Tally the lines below that contain "texttt" and reply with only the tally.

> Data for this exercise
::::::::::
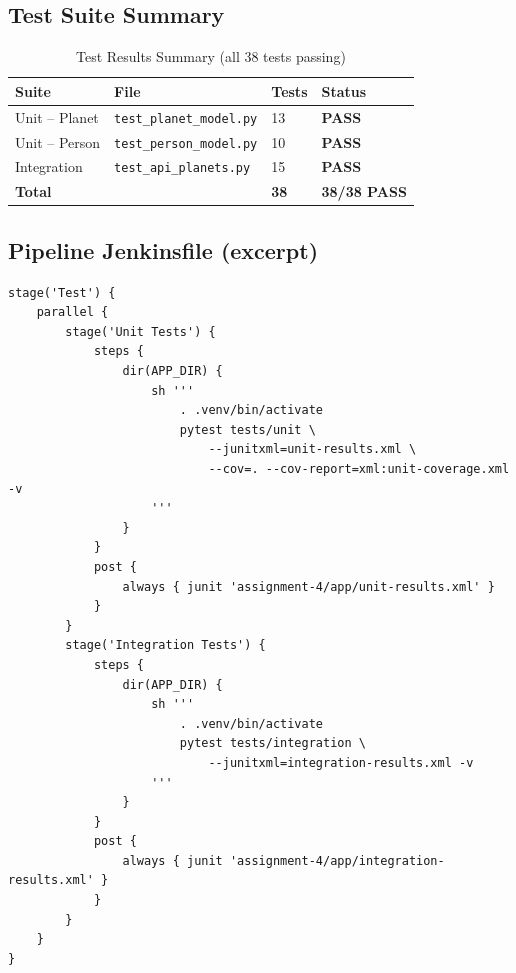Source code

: \documentclass[12pt,a4paper]{article}
\begin{document}
\subsection{Test Suite Summary}

\begin{table}[H]
  \centering
  \caption{Test Results Summary (all 38 tests passing)}
  \label{tab:tests}
  \begin{tabularx}{\linewidth}{lXll}
    \toprule
    \textbf{Suite} & \textbf{File} & \textbf{Tests} & \textbf{Status} \\
    \midrule
    Unit -- Planet  & \texttt{test\_planet\_model.py}  & 13 & \textcolor{codegreen}{\textbf{PASS}} \\
    Unit -- Person  & \texttt{test\_person\_model.py}  & 10 & \textcolor{codegreen}{\textbf{PASS}} \\
    Integration     & \texttt{test\_api\_planets.py}   & 15 & \textcolor{codegreen}{\textbf{PASS}} \\
    \midrule
    \textbf{Total}  & & \textbf{38} & \textcolor{codegreen}{\textbf{38/38 PASS}} \\
    \bottomrule
  \end{tabularx}
\end{table}

\subsection{Pipeline Jenkinsfile (excerpt)}

\begin{lstlisting}[caption={Parallel Test stage from assignment-4/Jenkinsfile}, label={lst:parallel}]
stage('Test') {
    parallel {
        stage('Unit Tests') {
            steps {
                dir(APP_DIR) {
                    sh '''
                        . .venv/bin/activate
                        pytest tests/unit \
                            --junitxml=unit-results.xml \
                            --cov=. --cov-report=xml:unit-coverage.xml -v
                    '''
                }
            }
            post {
                always { junit 'assignment-4/app/unit-results.xml' }
            }
        }
        stage('Integration Tests') {
            steps {
                dir(APP_DIR) {
                    sh '''
                        . .venv/bin/activate
                        pytest tests/integration \
                            --junitxml=integration-results.xml -v
                    '''
                }
            }
            post {
                always { junit 'assignment-4/app/integration-results.xml' }
            }
        }
    }
}
\end{lstlisting}
\end{document}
::::::::::
> Output
3